- Task requirements: Would you retype the listing word for word, skipping its pictures?

- Input for this task:
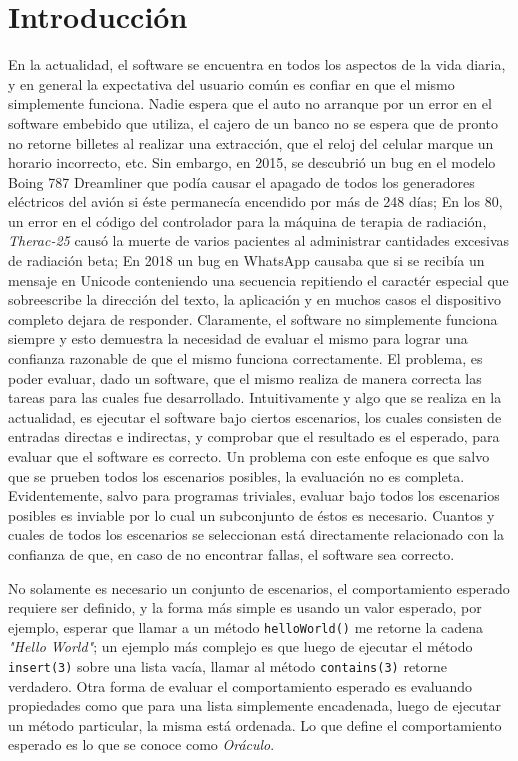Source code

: \chapter{Introducci\'on}
\label{cap:introduccion}
En la actualidad, el software se encuentra en todos los aspectos de la vida diaria, y en general la expectativa del usuario com\'un es confiar en que el mismo simplemente funciona. Nadie espera que el auto no arranque por un error en el software embebido que utiliza, el cajero de un banco no se espera que de pronto no retorne billetes al realizar una extracci\'on, que el reloj del celular marque un horario incorrecto, etc. Sin embargo, en 2015, se descubri\'o un bug en el modelo Boing 787 Dreamliner que pod\'ia causar el apagado de todos los generadores el\'ectricos del avi\'on si \'este permanec\'ia encendido por m\'as de 248 d\'ias; En los 80, un error en el c\'odigo del controlador para la m\'aquina de terapia de radiaci\'on, \emph{Therac-25} caus\'o la muerte de varios pacientes al administrar cantidades excesivas de radiaci\'on beta; En 2018 un bug en WhatsApp causaba que si se recib\'ia un mensaje en Unicode conteniendo una secuencia repitiendo el caract\'er especial que sobreescribe la direcci\'on del texto, la aplicaci\'on y en muchos casos el dispositivo completo dejara de responder.
Claramente, el software no simplemente funciona siempre y esto demuestra la necesidad de evaluar el mismo para lograr una confianza razonable de que el mismo funciona correctamente. El problema, es poder evaluar, dado un software, que el mismo realiza de manera correcta las tareas para las cuales fue desarrollado. Intuitivamente y algo que se realiza en la actualidad, es ejecutar el software bajo ciertos escenarios, los cuales consisten de entradas directas e indirectas, y comprobar que el resultado es el esperado, para evaluar que el software es correcto. Un problema con este enfoque es que salvo que se prueben todos los escenarios posibles, la evaluaci\'on no es completa. Evidentemente, salvo para programas triviales, evaluar bajo todos los escenarios posibles es inviable por lo cual un subconjunto de \'estos es necesario. Cuantos y cuales de todos los escenarios se seleccionan est\'a directamente relacionado con la confianza de que, en caso de no encontrar fallas, el software sea correcto.

No solamente es necesario un conjunto de escenarios, el comportamiento esperado requiere ser definido, y la forma m\'as simple es usando un valor esperado, por ejemplo, esperar que llamar a un m\'etodo \texttt{helloWorld()} me retorne la cadena \emph{"Hello World"}; un ejemplo m\'as complejo es que luego de ejecutar el m\'etodo \texttt{insert(3)} sobre una lista vac\'ia, llamar al m\'etodo \texttt{contains(3)} retorne verdadero. Otra forma de evaluar el comportamiento esperado es evaluando propiedades como que para una lista simplemente encadenada, luego de ejecutar un m\'etodo particular, la misma est\'a ordenada. Lo que define el comportamiento esperado es lo que se conoce como \emph{Or\'aculo}.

- Reply:
Source code

: \chapter{Introducci\'on}
\label{cap:introduccion}
En la actualidad, el software se encuentra en todos los aspectos de la vida diaria, y en general la expectativa del usuario com\'un es confiar en que el mismo simplemente funciona. Nadie espera que el auto no arranque por un error en el software embebido que utiliza, el cajero de un banco no se espera que de pronto no retorne billetes al realizar una extracci\'on, que el reloj del celular marque un horario incorrecto, etc. Sin embargo, en 2015, se descubri\'o un bug en el modelo Boing 787 Dreamliner que pod\'ia causar el apagado de todos los generadores el\'ectricos del avi\'on si \'este permanec\'ia encendido por m\'as de 248 d\'ias; En los 80, un error en el c\'odigo del controlador para la m\'aquina de terapia de radiaci\'on, \emph{Therac-25} caus\'o la muerte de varios pacientes al administrar cantidades excesivas de radiaci\'on beta; En 2018 un bug en WhatsApp causaba que si se recib\'ia un mensaje en Unicode conteniendo una secuencia repitiendo el caract\'er especial que sobreescribe la direcci\'on del texto, la aplicaci\'on y en muchos casos el dispositivo completo dejara de responder.
Claramente, el software no simplemente funciona siempre y esto demuestra la necesidad de evaluar el mismo para lograr una confianza razonable de que el mismo funciona correctamente. El problema, es poder evaluar, dado un software, que el mismo realiza de manera correcta las tareas para las cuales fue desarrollado. Intuitivamente y algo que se realiza en la actualidad, es ejecutar el software bajo ciertos escenarios, los cuales consisten de entradas directas e indirectas, y comprobar que el resultado es el esperado, para evaluar que el software es correcto. Un problema con este enfoque es que salvo que se prueben todos los escenarios posibles, la evaluaci\'on no es completa. Evidentemente, salvo para programas triviales, evaluar bajo todos los escenarios posibles es inviable por lo cual un subconjunto de \'estos es necesario. Cuantos y cuales de todos los escenarios se seleccionan est\'a directamente relacionado con la confianza de que, en caso de no encontrar fallas, el software sea correcto.

No solamente es necesario un conjunto de escenarios, el comportamiento esperado requiere ser definido, y la forma m\'as simple es usando un valor esperado, por ejemplo, esperar que llamar a un m\'etodo \texttt{helloWorld()} me retorne la cadena \emph{"Hello World"}; un ejemplo m\'as complejo es que luego de ejecutar el m\'etodo \texttt{insert(3)} sobre una lista vac\'ia, llamar al m\'etodo \texttt{contains(3)} retorne verdadero. Otra forma de evaluar el comportamiento esperado es evaluando propiedades como que para una lista simplemente encadenada, luego de ejecutar un m\'etodo particular, la misma est\'a ordenada. Lo que define el comportamiento esperado es lo que se conoce como \emph{Or\'aculo}.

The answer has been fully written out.